**DIRECTIONS FOR THIS TASK:**
Restate each of the lines below word for word and drop every picture.

Data extracted from a collection:
********************
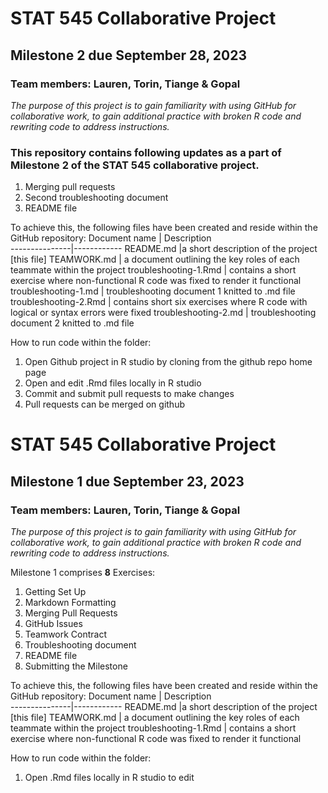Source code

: # STAT 545 Collaborative Project
## Milestone 2 due September 28, 2023
### Team members: Lauren, Torin, Tiange & Gopal
_The purpose of this project is to gain familiarity with using GitHub for collaborative work, to gain additional practice with broken R code and rewriting code to address instructions._

### This repository contains following updates as a part of Milestone 2 of the STAT 545 collaborative project.
1. Merging pull requests
2. Second troubleshooting document
3. README file

To achieve this, the following files have been created and reside within the GitHub repository:
Document name  | Description     
---------------|------------
README.md |a short description of the project [this file]
TEAMWORK.md | a document outlining the key roles of each teammate within the project
troubleshooting-1.Rmd | contains a short exercise where non-functional R code was fixed to render it functional
troubleshooting-1.md | troubleshooting document 1 knitted to .md file 
troubleshooting-2.Rmd | contains short six exercises where R code with logical or syntax errors were fixed
troubleshooting-2.md | troubleshooting document 2 knitted to .md file 

How to run code within the folder:
1. Open Github project in R studio by cloning from the github repo home page
2. Open and edit .Rmd files locally in R studio
3. Commit and submit pull requests to make changes
4. Pull requests can be merged on github


# STAT 545 Collaborative Project
## Milestone 1 due September 23, 2023
### Team members: Lauren, Torin, Tiange & Gopal
_The purpose of this project is to gain familiarity with using GitHub for collaborative work, to gain additional practice with broken R code and rewriting code to address instructions._

Milestone 1 comprises **8** Exercises:
1. Getting Set Up
2. Markdown Formatting
3. Merging Pull Requests
4. GitHub Issues
5. Teamwork Contract
6. Troubleshooting document
7. README file
8. Submitting the Milestone

To achieve this, the following files have been created and reside within the GitHub repository:
Document name  | Description     
---------------|------------
README.md |a short description of the project [this file]
TEAMWORK.md | a document outlining the key roles of each teammate within the project
troubleshooting-1.Rmd | contains a short exercise where non-functional R code was fixed to render it functional

How to run code within the folder:
1. Open .Rmd files locally in R studio to edit

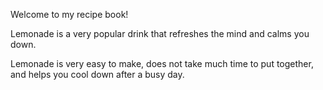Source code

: Welcome to my recipe book!

Lemonade is a very popular drink that refreshes the mind and calms you down.

Lemonade is very easy to make, does not take much time to put together, and helps you cool down after a busy day.

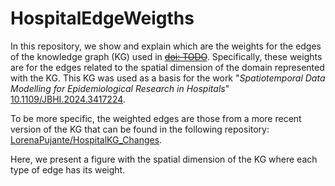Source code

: # HospitalEdgeWeigths
In this repository, we show and explain which are the weights for the edges of the knowledge graph (KG) used in [~~doi: TODO~~](NULL). Specifically, these weights are for the edges related to the spatial dimension of the domain represented with the KG. This KG was used as a basis for the work "_Spatiotemporal Data Modelling for Epidemiological Research in Hospitals_" [10.1109/JBHI.2024.3417224](https://ieeexplore.ieee.org/document/10568325).

To be more specific, the weighted edges are those from a more recent version of the KG that can be found in the following repository: [LorenaPujante/HospitalKG_Changes](https://github.com/LorenaPujante/HospitalKG_Changes).

Here, we present a figure with the spatial dimension of the KG where each type of edge has its weight.
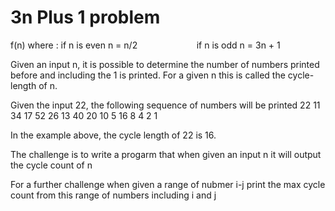 # 3n Plus 1 problem

f(n) where :   if n is even n = n/2
&nbsp;&nbsp;&nbsp;&nbsp;&nbsp;&nbsp;&nbsp;&nbsp;&nbsp;&nbsp;&nbsp;&nbsp;&nbsp;&nbsp;&nbsp;&nbsp;&nbsp;&nbsp;&nbsp;&nbsp;&nbsp;&nbsp;&nbsp;if n is odd n = 3n + 1

Given an input n, it is possible to determine the number of numbers printed before and including
the 1 is printed.  For a given n this is called the cycle-length of n.  

Given the input 22, the following sequence of numbers will be printed
22 11 34 17 52 26 13 40 20 10 5 16 8 4 2 1

In the example above, the cycle
length of 22 is 16.

The challenge is to write a progarm that when given an input n it will output the cycle count of n

For a further challenge when given a range of nubmer i-j print the max cycle count from this range of numbers including i and j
********************
**SOLUTION TO THE PROBLEM:**
Source code

: # STAT 545 Collaborative Project
## Milestone 2 due September 28, 2023
### Team members: Lauren, Torin, Tiange & Gopal
_The purpose of this project is to gain familiarity with using GitHub for collaborative work, to gain additional practice with broken R code and rewriting code to address instructions._

### This repository contains following updates as a part of Milestone 2 of the STAT 545 collaborative project.
1. Merging pull requests
2. Second troubleshooting document
3. README file

To achieve this, the following files have been created and reside within the GitHub repository:
Document name  | Description     
---------------|------------
README.md |a short description of the project [this file]
TEAMWORK.md | a document outlining the key roles of each teammate within the project
troubleshooting-1.Rmd | contains a short exercise where non-functional R code was fixed to render it functional
troubleshooting-1.md | troubleshooting document 1 knitted to .md file 
troubleshooting-2.Rmd | contains short six exercises where R code with logical or syntax errors were fixed
troubleshooting-2.md | troubleshooting document 2 knitted to .md file 

How to run code within the folder:
1. Open Github project in R studio by cloning from the github repo home page
2. Open and edit .Rmd files locally in R studio
3. Commit and submit pull requests to make changes
4. Pull requests can be merged on github


# STAT 545 Collaborative Project
## Milestone 1 due September 23, 2023
### Team members: Lauren, Torin, Tiange & Gopal
_The purpose of this project is to gain familiarity with using GitHub for collaborative work, to gain additional practice with broken R code and rewriting code to address instructions._

Milestone 1 comprises **8** Exercises:
1. Getting Set Up
2. Markdown Formatting
3. Merging Pull Requests
4. GitHub Issues
5. Teamwork Contract
6. Troubleshooting document
7. README file
8. Submitting the Milestone

To achieve this, the following files have been created and reside within the GitHub repository:
Document name  | Description     
---------------|------------
README.md |a short description of the project [this file]
TEAMWORK.md | a document outlining the key roles of each teammate within the project
troubleshooting-1.Rmd | contains a short exercise where non-functional R code was fixed to render it functional

How to run code within the folder:
1. Open .Rmd files locally in R studio to edit

Source code

: Welcome to my recipe book!

Lemonade is a very popular drink that refreshes the mind and calms you down.

Lemonade is very easy to make, does not take much time to put together, and helps you cool down after a busy day.

Source code

: # HospitalEdgeWeigths
In this repository, we show and explain which are the weights for the edges of the knowledge graph (KG) used in [~~doi: TODO~~](NULL). Specifically, these weights are for the edges related to the spatial dimension of the domain represented with the KG. This KG was used as a basis for the work "_Spatiotemporal Data Modelling for Epidemiological Research in Hospitals_" [10.1109/JBHI.2024.3417224](https://ieeexplore.ieee.org/document/10568325).

To be more specific, the weighted edges are those from a more recent version of the KG that can be found in the following repository: [LorenaPujante/HospitalKG_Changes](https://github.com/LorenaPujante/HospitalKG_Changes).

Here, we present a figure with the spatial dimension of the KG where each type of edge has its weight.
 # 3n Plus 1 problem

f(n) where :   if n is even n = n/2
&nbsp;&nbsp;&nbsp;&nbsp;&nbsp;&nbsp;&nbsp;&nbsp;&nbsp;&nbsp;&nbsp;&nbsp;&nbsp;&nbsp;&nbsp;&nbsp;&nbsp;&nbsp;&nbsp;&nbsp;&nbsp;&nbsp;&nbsp;if n is odd n = 3n + 1

Given an input n, it is possible to determine the number of numbers printed before and including
the 1 is printed.  For a given n this is called the cycle-length of n.  

Given the input 22, the following sequence of numbers will be printed
22 11 34 17 52 26 13 40 20 10 5 16 8 4 2 1

In the example above, the cycle
length of 22 is 16.

The challenge is to write a progarm that when given an input n it will output the cycle count of n

For a further challenge when given a range of nubmer i-j print the max cycle count from this range of numbers including i and j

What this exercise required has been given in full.